Me encantaba la granja y me encantaba seguir a mi abuelo allá donde fuera. En esas visitas, él y yo íbamos al gallinero. Cogía una gallina gorda y la llevaba por el patio hasta un tocón junto al sótano.

De algún sitio –ahora se me escapa este detalle– sacaba un hacha, apretaba a la gallina contra el tocón y ¡zas! Su cabeza iba en una dirección, su cuerpo en otra.

El cuerpo ensangrentado y sin cabeza caía sobre la hierba, y luego se levantaba de un salto y echaba a correr. Conocí de primera mano la expresión “correr como una gallina descabezada”. La imagen se me ha quedado grabada 60 años y pico.

El ave batía las alas, corría hasta chocar con la pared del sótano, con una valla o con una de las macetas de mi abuela. Se caía, se levantaba de un salto y volvía a correr a ciegas por el patio hasta que chocaba con otra cosa.

A mí, que era un niño de ciudad, me daba miedo. Siempre pensaba que me estaba persiguiendo. Con el corazón palpitante, corría detrás de mi abuelo y me agarraba a las perneras de su pantalón de peto.

Al final, la gallina parecía darse cuenta de que ya estaba muerta y se caía por última vez. En ese momento, la abuela salía y cogía el cadáver. La escaldaba en una tina de agua humeante, le arrancaba las plumas y finalmente freía los restos para convertirlos en un platón de delicioso pollo frito.

Este recuerdo se me ha ocurrido como metáfora, aunque imperfecta, de varias cosas de la vida.

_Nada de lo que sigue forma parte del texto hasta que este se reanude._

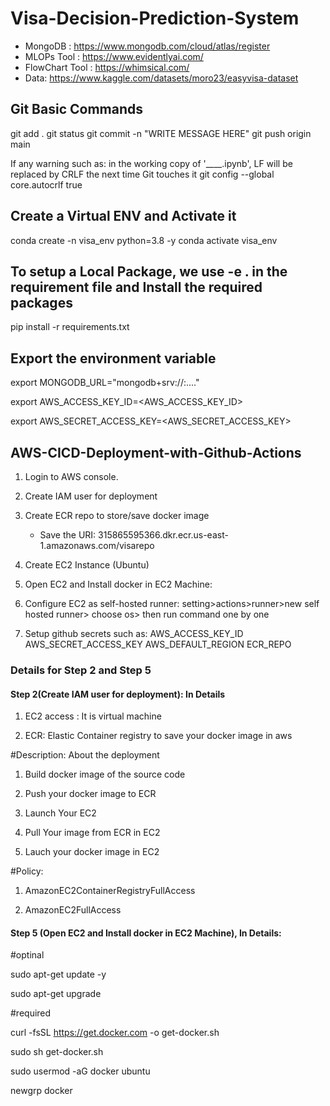 # Visa-Decision-Prediction-System


- MongoDB :   https://www.mongodb.com/cloud/atlas/register
- MLOPs Tool : https://www.evidentlyai.com/
- FlowChart Tool : https://whimsical.com/
- Data: https://www.kaggle.com/datasets/moro23/easyvisa-dataset

## Git Basic Commands

git add .
git status
git commit -n "WRITE MESSAGE HERE" 
git push origin main

If any warning such as: in the working copy of '____.ipynb', LF will be replaced by CRLF the next time Git touches it
git config --global core.autocrlf true


## Create a Virtual ENV and Activate it

conda create -n visa_env python=3.8 -y
conda activate visa_env

## To setup a Local Package, we use -e . in the requirement file and Install the required packages
pip install -r requirements.txt


## Export the environment variable

export MONGODB_URL="mongodb+srv://<username>:<password>...."

export AWS_ACCESS_KEY_ID=<AWS_ACCESS_KEY_ID>

export AWS_SECRET_ACCESS_KEY=<AWS_SECRET_ACCESS_KEY>

## AWS-CICD-Deployment-with-Github-Actions

1. Login to AWS console.

2. Create IAM user for deployment

3. Create ECR repo to store/save docker image
    
    - Save the URI: 315865595366.dkr.ecr.us-east-1.amazonaws.com/visarepo

4. Create EC2 Instance (Ubuntu)

5. Open EC2 and Install docker in EC2 Machine:

6. Configure EC2 as self-hosted runner:
setting>actions>runner>new self hosted runner> choose os> then run command one by one

7. Setup github secrets such as:
AWS_ACCESS_KEY_ID
AWS_SECRET_ACCESS_KEY
AWS_DEFAULT_REGION
ECR_REPO

### Details for Step 2 and Step 5

#### Step 2(Create IAM user for deployment): In Details 

1. EC2 access : It is virtual machine

2. ECR: Elastic Container registry to save your docker image in aws


#Description: About the deployment

1. Build docker image of the source code

2. Push your docker image to ECR

3. Launch Your EC2 

4. Pull Your image from ECR in EC2

5. Lauch your docker image in EC2

#Policy:

1. AmazonEC2ContainerRegistryFullAccess

2. AmazonEC2FullAccess



#### Step 5 (Open EC2 and Install docker in EC2 Machine), In Details:

#optinal

sudo apt-get update -y

sudo apt-get upgrade

#required

curl -fsSL https://get.docker.com -o get-docker.sh

sudo sh get-docker.sh

sudo usermod -aG docker ubuntu

newgrp docker

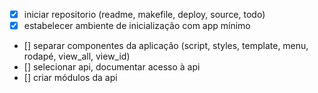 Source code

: - [x] iniciar repositorio (readme, makefile, deploy, source, todo)
- [x] estabelecer ambiente de inicialização com app mínimo
- [] separar componentes da aplicação (script, styles, template, menu, rodapé, view_all, view_id)
- [] selecionar api, documentar acesso à api
- [] criar módulos da api
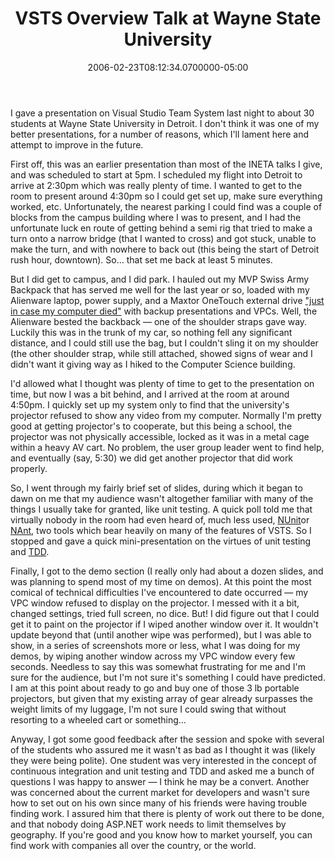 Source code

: ﻿---
title: VSTS Overview Talk at Wayne State University
date: "2006-02-23T08:12:34.0700000-05:00"
description: I gave a presentation on Visual Studio Team System last night to
featuredImage: img/15308-featured.png
---

I gave a presentation on Visual Studio Team System last night to about 30 students at Wayne State University in Detroit. I don't think it was one of my better presentations, for a number of reasons, which I'll lament here and attempt to improve in the future.

First off, this was an earlier presentation than most of the INETA talks I give, and was scheduled to start at 5pm. I scheduled my flight into Detroit to arrive at 2:30pm which was really plenty of time. I wanted to get to the room to present around 4:30pm so I could get set up, make sure everything worked, etc. Unfortunately, the nearest parking I could find was a couple of blocks from the campus building where I was to present, and I had the unfortunate luck en route of getting behind a semi rig that tried to make a turn onto a narrow bridge (that I wanted to cross) and got stuck, unable to make the turn, and with nowhere to back out (this being the start of Detroit rush hour, downtown). So… that set me back at least 5 minutes.

But I did get to campus, and I did park. I hauled out my MVP Swiss Army Backpack that has served me well for the last year or so, loaded with my Alienware laptop, power supply, and a Maxtor OneTouch external drive ["just in case my computer died"](http://aspadvice.com/blogs/ssmith/archive/2005/10/27/Technical_Difficulties_and_Hard_Drive_Recovery.aspx) with backup presentations and VPCs. Well, the Alienware bested the backback — one of the shoulder straps gave way. Luckily this was in the trunk of my car, so nothing fell any significant distance, and I could still use the bag, but I couldn't sling it on my shoulder (the other shoulder strap, while still attached, showed signs of wear and I didn't want it giving way as I hiked to the Computer Science building.

I'd allowed what I thought was plenty of time to get to the presentation on time, but now I was a bit behind, and I arrived at the room at around 4:50pm. I quickly set up my system only to find that the university's projector refused to show any video from my computer. Normally I'm pretty good at getting projector's to cooperate, but this being a school, the projector was not physically accessible, locked as it was in a metal cage within a heavy AV cart. No problem, the user group leader went to find help, and eventually (say, 5:30) we did get another projector that did work properly.

So, I went through my fairly brief set of slides, during which it began to dawn on me that my audience wasn't altogether familiar with many of the things I usually take for granted, like unit testing. A quick poll told me that virtually nobody in the room had even heard of, much less used, [NUnit](http://nunit.org/)or [NAnt](http://nant.sf.net/), two tools which bear heavily on many of the features of VSTS. So I stopped and gave a quick mini-presentation on the virtues of unit testing and [TDD](http://en.wikipedia.org/wiki/Test_driven_development).

Finally, I got to the demo section (I really only had about a dozen slides, and was planning to spend most of my time on demos). At this point the most comical of technical difficulties I've encountered to date occurred — my VPC window refused to display on the projector. I messed with it a bit, changed settings, tried full screen, no dice. But! I did figure out that I could get it to paint on the projector if I wiped another window over it. It wouldn't update beyond that (until another wipe was performed), but I was able to show, in a series of screenshots more or less, what I was doing for my demos, by wiping another window across my VPC window every few seconds. Needless to say this was somewhat frustrating for me and I'm sure for the audience, but I'm not sure it's something I could have predicted. I am at this point about ready to go and buy one of those 3 lb portable projectors, but given that my existing array of gear already surpasses the weight limits of my luggage, I'm not sure I could swing that without resorting to a wheeled cart or something…

Anyway, I got some good feedback after the session and spoke with several of the students who assured me it wasn't as bad as I thought it was (likely they were being polite). One student was very interested in the concept of continuous integration and unit testing and TDD and asked me a bunch of questions I was happy to answer — I think he may be a convert. Another was concerned about the current market for developers and wasn't sure how to set out on his own since many of his friends were having trouble finding work. I assured him that there is plenty of work out there to be done, and that nobody doing ASP.NET work needs to limit themselves by geography. If you're good and you know how to market yourself, you can find work with companies all over the country, or the world.

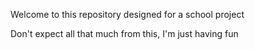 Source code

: Welcome to this repository designed for a school project

Don't expect all that much from this, I'm just having fun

Una de ellas es esta: me recuerda nuestro propio viaje espiritual.

Aprendemos las cosas más valiosas no tanto embarcándonos en un peregrinaje decidido o en un curso de estudio definido –aunque tales búsquedas tienen su lugar–, sino yendo a ciegas por la vida chocando con las cosas. Y cayéndonos. Y levantándonos y siguiendo adelante. Y luego chocando con otra cosa.

Tendemos a discernir más sobre Dios, sobre nosotros mismos y sobre la condición humana por accidente que a propósito. La vida es su mejor maestra.

Empieza uno en un nuevo empleo con la expectativa de sobresalir en él. Tiene una trayectoria profesional bien pensada. Puede calibrar muy bien cuándo debería llegar su primer ascenso, y el segundo, y así sucesivamente hasta la vicepresidencia de la empresa. Uno se siente optimista y lleno de energía, y el cielo parece ser el límite.

Pero entonces se topa de bruces con un jefe al que, por razones que no podía prever, no le cae bien. Quizá sea un narcisista. Quizá sea un incompetente. Le bloquea el camino hacia arriba y no puede evitarlo.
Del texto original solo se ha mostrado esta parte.